* **Action item**
Using the records below, give again exactly the lines from the line that contains "- **Data Misalignment**: Instances" through the line that contains "- **Tracking Fast-Moving", both ends included, and only those.

* **Data for analysis**
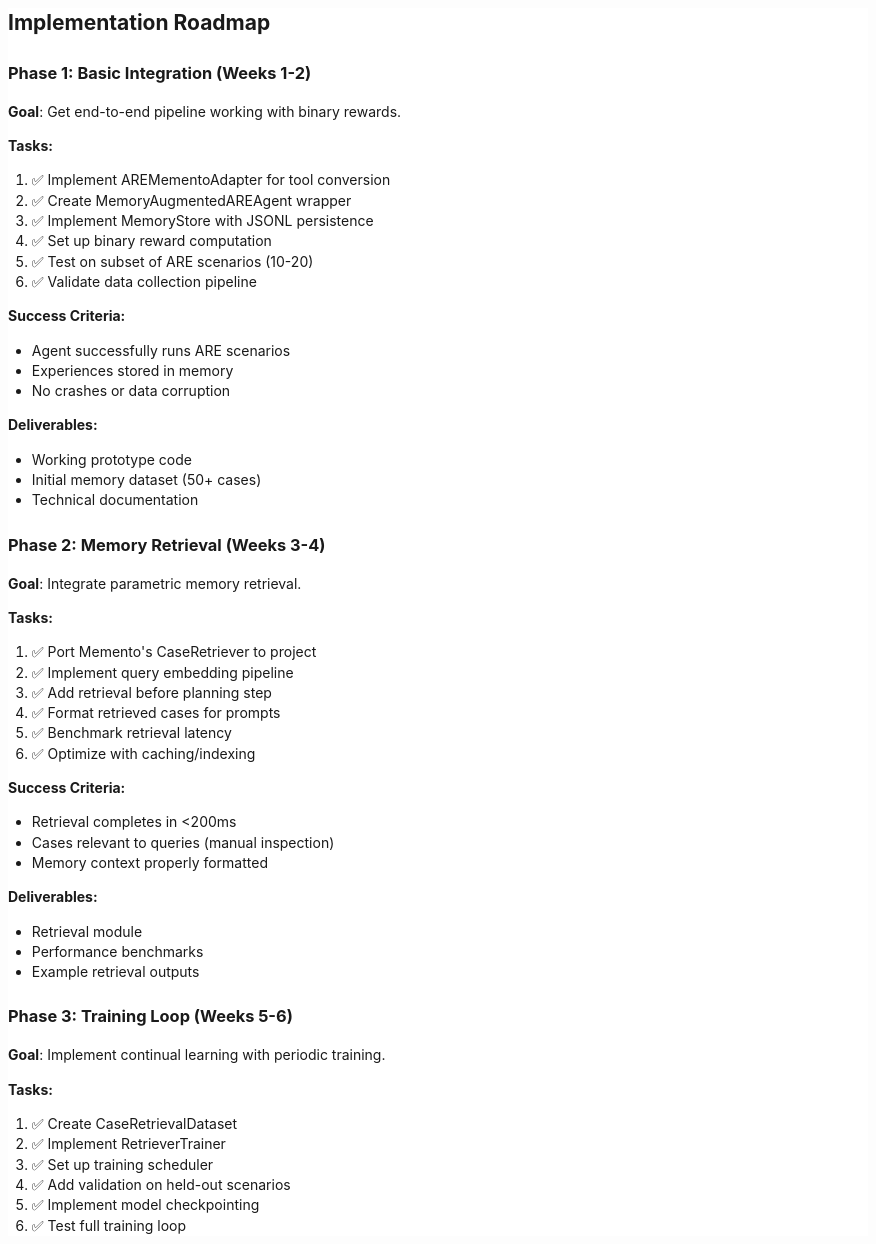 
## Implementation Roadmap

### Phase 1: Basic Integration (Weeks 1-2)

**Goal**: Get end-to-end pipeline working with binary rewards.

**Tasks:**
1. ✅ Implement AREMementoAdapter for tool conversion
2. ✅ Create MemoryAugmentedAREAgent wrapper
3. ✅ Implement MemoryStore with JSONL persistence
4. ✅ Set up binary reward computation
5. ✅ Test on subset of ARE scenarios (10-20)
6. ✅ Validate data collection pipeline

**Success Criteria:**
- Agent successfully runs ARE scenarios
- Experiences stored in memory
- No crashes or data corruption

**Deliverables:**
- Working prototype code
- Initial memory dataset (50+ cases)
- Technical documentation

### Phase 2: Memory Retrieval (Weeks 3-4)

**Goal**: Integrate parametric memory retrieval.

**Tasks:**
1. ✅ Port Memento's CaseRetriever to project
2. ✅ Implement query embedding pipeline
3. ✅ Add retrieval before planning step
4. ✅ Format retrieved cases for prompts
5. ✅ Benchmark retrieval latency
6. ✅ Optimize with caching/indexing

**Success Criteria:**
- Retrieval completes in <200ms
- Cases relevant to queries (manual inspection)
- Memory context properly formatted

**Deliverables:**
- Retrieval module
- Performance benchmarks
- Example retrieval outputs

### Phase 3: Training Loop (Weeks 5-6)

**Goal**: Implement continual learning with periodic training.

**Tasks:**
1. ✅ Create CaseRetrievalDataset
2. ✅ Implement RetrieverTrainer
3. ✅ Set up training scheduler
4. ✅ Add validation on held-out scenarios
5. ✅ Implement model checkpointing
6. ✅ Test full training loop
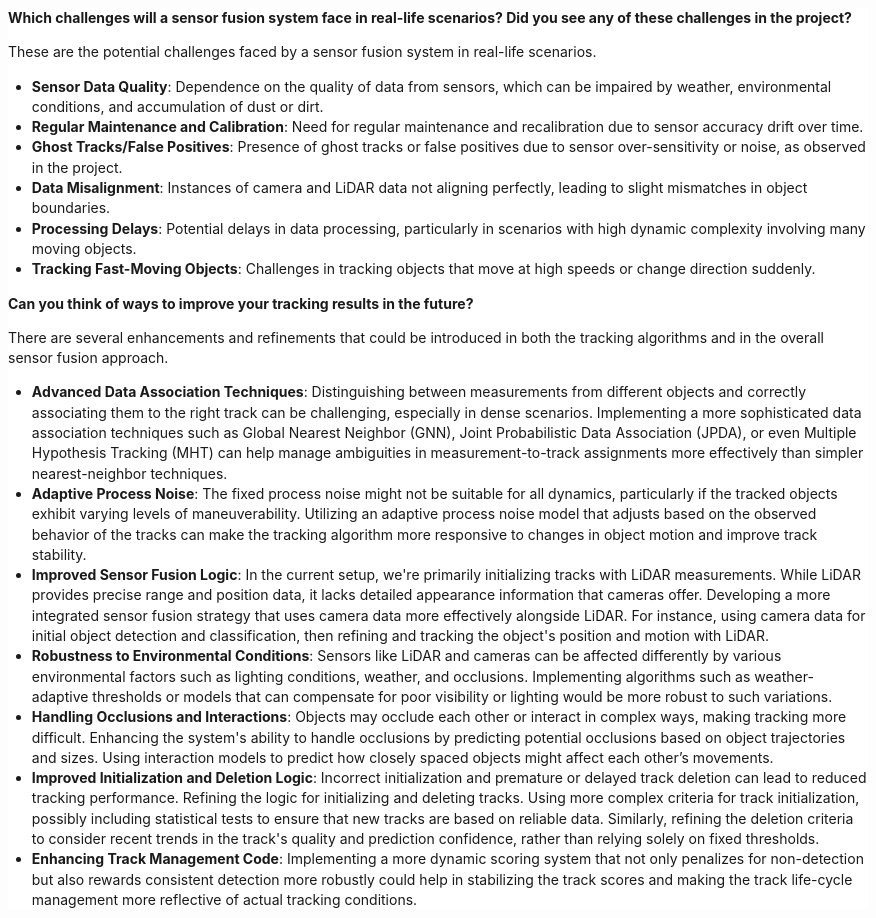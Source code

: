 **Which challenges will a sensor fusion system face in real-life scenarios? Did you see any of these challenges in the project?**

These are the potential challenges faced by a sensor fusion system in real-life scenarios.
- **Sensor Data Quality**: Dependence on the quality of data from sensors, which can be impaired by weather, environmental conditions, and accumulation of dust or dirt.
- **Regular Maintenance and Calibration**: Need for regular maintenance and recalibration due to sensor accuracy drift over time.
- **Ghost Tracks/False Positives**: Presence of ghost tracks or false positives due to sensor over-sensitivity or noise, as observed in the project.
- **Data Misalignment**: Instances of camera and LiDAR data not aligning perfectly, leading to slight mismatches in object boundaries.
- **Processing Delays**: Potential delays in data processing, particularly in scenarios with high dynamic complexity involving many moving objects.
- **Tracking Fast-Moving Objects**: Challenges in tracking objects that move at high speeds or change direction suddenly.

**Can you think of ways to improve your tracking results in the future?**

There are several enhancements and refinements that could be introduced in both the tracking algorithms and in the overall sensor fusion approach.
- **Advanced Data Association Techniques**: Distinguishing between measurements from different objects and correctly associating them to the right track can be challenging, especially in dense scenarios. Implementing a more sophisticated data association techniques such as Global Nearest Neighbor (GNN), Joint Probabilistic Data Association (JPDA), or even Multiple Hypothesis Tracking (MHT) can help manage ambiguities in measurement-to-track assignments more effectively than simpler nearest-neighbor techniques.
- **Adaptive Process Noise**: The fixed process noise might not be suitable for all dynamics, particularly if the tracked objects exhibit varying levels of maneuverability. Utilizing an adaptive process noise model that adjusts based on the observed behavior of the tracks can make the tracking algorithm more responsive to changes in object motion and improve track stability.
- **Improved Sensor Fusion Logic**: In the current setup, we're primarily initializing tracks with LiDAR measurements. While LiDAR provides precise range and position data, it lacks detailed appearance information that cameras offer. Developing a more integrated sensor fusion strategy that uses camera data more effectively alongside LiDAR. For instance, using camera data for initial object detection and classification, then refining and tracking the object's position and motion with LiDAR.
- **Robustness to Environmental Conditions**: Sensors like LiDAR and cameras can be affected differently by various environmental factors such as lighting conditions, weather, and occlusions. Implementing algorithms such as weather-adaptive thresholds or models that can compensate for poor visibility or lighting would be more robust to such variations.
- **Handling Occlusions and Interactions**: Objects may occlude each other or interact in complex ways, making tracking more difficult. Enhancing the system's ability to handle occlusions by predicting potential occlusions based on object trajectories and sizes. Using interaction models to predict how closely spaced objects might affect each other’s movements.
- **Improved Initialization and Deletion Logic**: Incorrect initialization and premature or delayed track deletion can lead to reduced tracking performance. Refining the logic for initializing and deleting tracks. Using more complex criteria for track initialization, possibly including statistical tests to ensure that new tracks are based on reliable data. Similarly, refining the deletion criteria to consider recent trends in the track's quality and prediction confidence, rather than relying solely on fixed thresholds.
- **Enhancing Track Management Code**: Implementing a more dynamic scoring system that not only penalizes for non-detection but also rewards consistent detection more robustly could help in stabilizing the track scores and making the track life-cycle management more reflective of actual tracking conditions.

* **Written answer**
- **Data Misalignment**: Instances of camera and LiDAR data not aligning perfectly, leading to slight mismatches in object boundaries.
- **Processing Delays**: Potential delays in data processing, particularly in scenarios with high dynamic complexity involving many moving objects.
- **Tracking Fast-Moving Objects**: Challenges in tracking objects that move at high speeds or change direction suddenly.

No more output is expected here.